50 Years Before Americans "Feel the Bern," Chisholm Turned Up The Heat

At the Democrat Convention this summer there was a lot of discussion about the progressive cause in America. I want to remember a woman who was a progressive activist in the 1970’s.

In 2008 Gary Clack of the Seattle Post-Intelligencer wrote, “Shirley Chisholm broke ground before Barack Obama and Hillary Clinton” (and, I would add, Bernie).

Born in 1924, Shirley Chisholm was an African-American politician, educator and author.

In 1965 she ran for the New York State Assembly with the slogan ‘Unbought and Unbossed.” She served there from 1965 to 1968.

In 1969 she was elected to the U.S. House of Representatives, becoming the first African-American woman elected to Congress. She served until 1983.

On January 25th, 1972, she announced her presidential bid, calling for a bloodless revolution in the forthcoming Democrat National Convention. She became the first African-American major-party candidate to run for President of the United States, and also the first woman to run for the Democrat Party presidential nomination.

She said, “In my political career, and my run for the Presidency, I faced more discrimination as a woman than for being black.”

She lost to George McGovern, but she had broken new ground.
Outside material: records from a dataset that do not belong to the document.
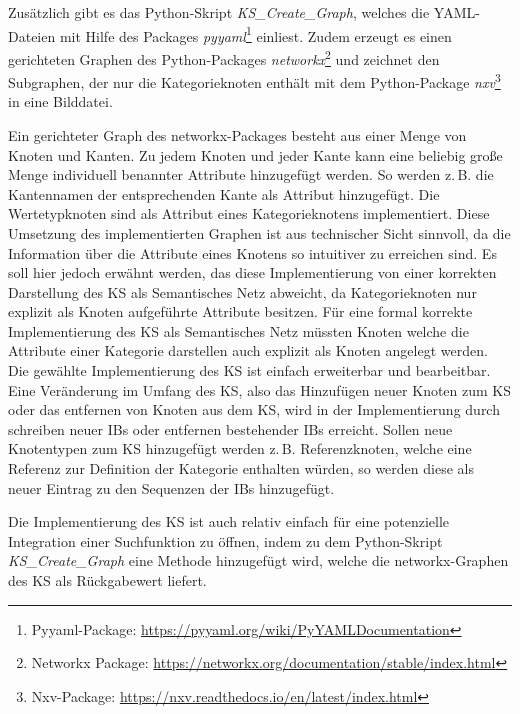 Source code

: Zusätzlich gibt es das Python-Skript \textit{KS\_Create\_Graph}, welches die YAML-Dateien mit Hilfe des Packages \textit{pyyaml}\footnote{Pyyaml-Package: \url{https://pyyaml.org/wiki/PyYAMLDocumentation}} einliest. Zudem erzeugt es einen gerichteten Graphen des Python-Packages \textit{networkx}\footnote{Networkx Package: \url{https://networkx.org/documentation/stable/index.html}} und zeichnet den Subgraphen, der nur die Kategorieknoten enthält mit dem Python-Package \textit{nxv}\footnote{Nxv-Package: \url{https://nxv.readthedocs.io/en/latest/index.html}} in eine Bilddatei.

Ein gerichteter Graph des networkx-Packages besteht aus einer Menge von Knoten und Kanten. Zu jedem Knoten und jeder Kante kann eine beliebig große Menge individuell benannter Attribute hinzugefügt werden. So werden z.\,B. die Kantennamen der entsprechenden Kante als Attribut hinzugefügt. Die Wertetypknoten sind als Attribut eines Kategorieknotens implementiert. Diese Umsetzung des implementierten Graphen ist aus technischer Sicht sinnvoll, da die Information über die Attribute eines Knotens so intuitiver zu erreichen sind. Es soll hier jedoch erwähnt werden, das diese Implementierung von einer korrekten Darstellung des KS als Semantisches Netz abweicht, da Kategorieknoten nur explizit als Knoten aufgeführte Attribute besitzen. Für eine formal korrekte Implementierung des KS als Semantisches Netz müssten Knoten welche die Attribute einer Kategorie darstellen auch explizit als Knoten angelegt werden.\\
Die gewählte Implementierung des KS ist einfach erweiterbar und bearbeitbar. Eine Veränderung im Umfang des KS, also das Hinzufügen neuer Knoten zum KS oder das entfernen von Knoten aus dem KS, wird in der Implementierung durch schreiben neuer IB\grq s oder entfernen bestehender IB\grq s erreicht. Sollen neue Knotentypen zum KS hinzugefügt werden z.\,B. Referenzknoten, welche eine Referenz zur Definition der Kategorie enthalten würden, so werden diese als neuer Eintrag zu den Sequenzen der IB\grq s hinzugefügt.

Die Implementierung des KS ist auch relativ einfach für eine potenzielle Integration einer Suchfunktion zu öffnen, indem zu dem Python-Skript \textit{KS\_Create\_Graph} eine Methode hinzugefügt wird, welche die networkx-Graphen des KS als Rückgabewert liefert.  


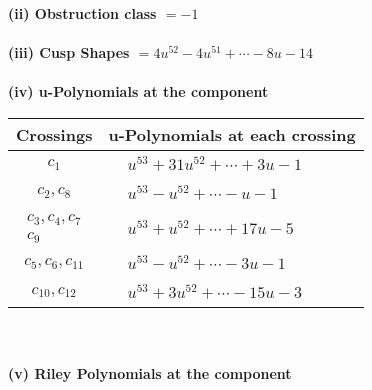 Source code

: \documentclass[1p]{elsarticle_modified}
\theoremstyle{definition}
\begin{document}
\flushleft \textbf{(ii) Obstruction class $= -1$}\\~\\
\flushleft \textbf{(iii) Cusp Shapes $= 4 u^{52}-4 u^{51}+\cdots-8 u-14$}\\~\\
\newpage\renewcommand{\arraystretch}{1}
\flushleft \textbf{(iv) u-Polynomials at the component}\newline \\
\begin{tabular}{m{50pt}|m{274pt}}
Crossings & \hspace{64pt}u-Polynomials at each crossing \\
\hline $$\begin{aligned}c_{1}\end{aligned}$$&$\begin{aligned}
&u^{53}+31 u^{52}+\cdots+3 u-1
\end{aligned}$\\
\hline $$\begin{aligned}c_{2},c_{8}\end{aligned}$$&$\begin{aligned}
&u^{53}- u^{52}+\cdots- u-1
\end{aligned}$\\
\hline $$\begin{aligned}c_{3},c_{4},c_{7}\\c_{9}\end{aligned}$$&$\begin{aligned}
&u^{53}+u^{52}+\cdots+17 u-5
\end{aligned}$\\
\hline $$\begin{aligned}c_{5},c_{6},c_{11}\end{aligned}$$&$\begin{aligned}
&u^{53}- u^{52}+\cdots-3 u-1
\end{aligned}$\\
\hline $$\begin{aligned}c_{10},c_{12}\end{aligned}$$&$\begin{aligned}
&u^{53}+3 u^{52}+\cdots-15 u-3
\end{aligned}$\\
\hline
\end{tabular}\\~\\
\newpage\renewcommand{\arraystretch}{1}
\flushleft \textbf{(v) Riley Polynomials at the component}\newline \\
\end{document}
During her years in the New York State Assembly, she worked to improve the lives of inner city people. In Congress she worked to create programs to feed at-risk families including the “Women, Infants and Children” program. She was a tireless advocate for the Equal Rights Amendment. She opposed the draft, supported increased spending for education, healthcare, and other social services, but for a reduction in military spending. She was opposed to the Vietnam War and to the expansion of weapon development.

After leaving Congress in 1983 she taught and lectured in many colleges. She visited local minority groups and urged them to become a strong force at a local level. In 1984 and 1988 she campaigned for Jesse Jackson.

She retired to Florida in 1993.

When I watched the documentary film, Shirley Chisholm for President and saw her, an African-American woman, stand up for her beliefs against immeasurable odds, I felt admiration and respect for her courage and integrity. She inspired me and gave me hope in a way that modern political leaders do not. She may have died in 2005 but her example still lives on.

She told her students, If you don’t accept people who are different, it means nothing that you’ve studied Calculus.